J'ai vu le film dans une copie en mauvais état, en 16 mm alors que ce long métrage a été tourné en 35 mm, avec l'image et le son très abîmés. Difficile d'appréhender pleinement le film dans ces conditions. Pour autant sa grande qualité formelle et d'écriture était évidente. Les prises de vues sont magnifiques, et surtout le film vaut pour l'interprétation déchirante de Keltoum, grande actrice incarnant une mère courageuse, se lançant à la recherche de son fils, incarné par un émouvant Mohamed Chouikh, qui deviendra d'ailleurs par la suite cinéaste.
Le cinéma algérien moderne est peu ou prou né avec ce film, et l'on comprend pourquoi. Film poignant, réalisé dans un style néo-réaliste sec et percutant, c'est à la fois une belle œuvre et un essai politique convaincant. Espérons que ce film puisse ressortir bientôt en copie restaurée, comme Chronique des années de braise, l'autre grand film de Mohammed Lakhdar-Hamina.

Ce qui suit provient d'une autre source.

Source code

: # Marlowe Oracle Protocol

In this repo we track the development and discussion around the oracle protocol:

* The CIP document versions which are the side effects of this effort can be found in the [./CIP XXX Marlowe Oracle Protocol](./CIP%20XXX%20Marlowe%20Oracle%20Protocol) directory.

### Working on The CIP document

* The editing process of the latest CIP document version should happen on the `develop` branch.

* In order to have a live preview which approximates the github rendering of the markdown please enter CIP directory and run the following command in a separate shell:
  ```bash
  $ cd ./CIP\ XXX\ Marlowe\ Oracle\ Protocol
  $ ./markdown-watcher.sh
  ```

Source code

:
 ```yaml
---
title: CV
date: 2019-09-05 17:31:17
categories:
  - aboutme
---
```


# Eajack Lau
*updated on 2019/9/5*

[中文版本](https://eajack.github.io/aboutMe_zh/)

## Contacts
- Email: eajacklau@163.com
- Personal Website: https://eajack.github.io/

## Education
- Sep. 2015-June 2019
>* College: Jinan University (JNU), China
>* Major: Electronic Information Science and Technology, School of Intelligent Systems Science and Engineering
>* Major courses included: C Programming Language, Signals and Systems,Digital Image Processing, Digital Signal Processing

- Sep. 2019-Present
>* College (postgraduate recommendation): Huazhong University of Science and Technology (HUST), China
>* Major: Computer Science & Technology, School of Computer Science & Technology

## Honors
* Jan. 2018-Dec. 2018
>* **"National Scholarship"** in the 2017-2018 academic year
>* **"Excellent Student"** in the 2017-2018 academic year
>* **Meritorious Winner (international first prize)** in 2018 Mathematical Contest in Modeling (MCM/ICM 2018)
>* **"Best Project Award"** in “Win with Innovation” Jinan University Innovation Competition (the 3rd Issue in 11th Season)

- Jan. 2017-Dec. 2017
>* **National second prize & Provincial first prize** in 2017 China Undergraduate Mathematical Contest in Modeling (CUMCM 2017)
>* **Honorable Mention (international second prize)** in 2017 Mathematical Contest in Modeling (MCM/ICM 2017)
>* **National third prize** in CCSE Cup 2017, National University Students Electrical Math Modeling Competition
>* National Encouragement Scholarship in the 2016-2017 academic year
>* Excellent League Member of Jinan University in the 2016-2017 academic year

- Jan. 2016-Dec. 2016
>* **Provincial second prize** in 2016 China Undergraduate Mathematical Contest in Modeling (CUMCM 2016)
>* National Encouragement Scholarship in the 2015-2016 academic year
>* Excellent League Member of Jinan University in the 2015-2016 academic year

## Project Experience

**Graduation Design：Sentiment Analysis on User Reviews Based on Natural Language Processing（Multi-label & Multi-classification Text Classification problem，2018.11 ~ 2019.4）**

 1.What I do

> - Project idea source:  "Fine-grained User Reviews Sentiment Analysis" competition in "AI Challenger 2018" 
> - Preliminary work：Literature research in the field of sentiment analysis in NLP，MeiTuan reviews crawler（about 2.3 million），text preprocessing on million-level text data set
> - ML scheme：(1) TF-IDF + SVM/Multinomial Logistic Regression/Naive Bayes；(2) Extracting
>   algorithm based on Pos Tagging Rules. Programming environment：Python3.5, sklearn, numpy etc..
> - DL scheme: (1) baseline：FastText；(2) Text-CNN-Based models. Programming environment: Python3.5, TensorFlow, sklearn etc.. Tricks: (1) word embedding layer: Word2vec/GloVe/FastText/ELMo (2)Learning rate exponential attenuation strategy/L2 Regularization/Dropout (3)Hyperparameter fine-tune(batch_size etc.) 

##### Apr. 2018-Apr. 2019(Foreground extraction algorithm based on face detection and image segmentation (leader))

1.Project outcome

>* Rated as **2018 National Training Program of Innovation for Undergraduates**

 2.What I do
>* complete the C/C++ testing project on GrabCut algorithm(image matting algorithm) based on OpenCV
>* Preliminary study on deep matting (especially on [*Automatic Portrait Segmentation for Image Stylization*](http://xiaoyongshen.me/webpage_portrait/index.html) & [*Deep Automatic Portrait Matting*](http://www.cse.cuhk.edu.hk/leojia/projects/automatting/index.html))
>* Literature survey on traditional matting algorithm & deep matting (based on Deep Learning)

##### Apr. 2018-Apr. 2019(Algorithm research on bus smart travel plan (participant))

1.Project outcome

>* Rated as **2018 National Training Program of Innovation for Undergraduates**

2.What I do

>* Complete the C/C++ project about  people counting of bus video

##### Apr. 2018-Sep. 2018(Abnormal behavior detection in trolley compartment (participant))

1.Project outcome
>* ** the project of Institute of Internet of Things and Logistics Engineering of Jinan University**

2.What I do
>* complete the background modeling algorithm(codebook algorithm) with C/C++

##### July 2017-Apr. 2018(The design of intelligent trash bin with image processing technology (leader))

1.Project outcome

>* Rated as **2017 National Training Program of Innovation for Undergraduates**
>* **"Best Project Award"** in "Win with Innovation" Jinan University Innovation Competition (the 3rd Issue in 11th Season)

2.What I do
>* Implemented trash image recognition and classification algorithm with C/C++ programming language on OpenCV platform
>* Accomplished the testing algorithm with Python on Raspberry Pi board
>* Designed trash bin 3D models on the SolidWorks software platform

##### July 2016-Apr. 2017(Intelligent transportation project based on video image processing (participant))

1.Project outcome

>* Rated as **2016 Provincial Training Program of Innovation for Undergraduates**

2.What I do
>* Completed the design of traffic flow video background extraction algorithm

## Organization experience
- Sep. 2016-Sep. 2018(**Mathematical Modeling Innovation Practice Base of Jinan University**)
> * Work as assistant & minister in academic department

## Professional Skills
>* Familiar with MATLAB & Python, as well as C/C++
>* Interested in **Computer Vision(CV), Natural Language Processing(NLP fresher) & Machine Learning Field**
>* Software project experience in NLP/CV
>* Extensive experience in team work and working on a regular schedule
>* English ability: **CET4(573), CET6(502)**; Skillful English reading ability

C'est une Algérie vieille de quatre ans qui produit Le Vent des Aurès, vent chaud à tous égards puisque c'est celui d'une guerre plus récente que celle dont l'Europe se souvient généralement en premier lieu. Est-ce parce que la France y a amené le cinéma qu'on y laisse la place historique du français et des Français ? Il n'y pas de ressentiment, juste du sentiment, une injustice dont le coupable n'est pas pointé du doigt, mais dont on ne se détourne pas pour autant avec abnégation.
C'est une épopée entière de douleur que renferme le vent, une course contre des moyens jeunes qui rendent le montage affreux et la scénarisation hésitante. L'interprétation, elle, ne se trompe pas ; la profession n'a rien à apprendre, de même que la mentalité artistique ne trouve encore une fois pas d'obstacle dans sa manière de convertir la culture en beauté. L'air de rien, l'histoire nous entraîne dans les tourbillons d'une douleur térébrante, que la fin nous arrache pour faire autant de bien que de mal.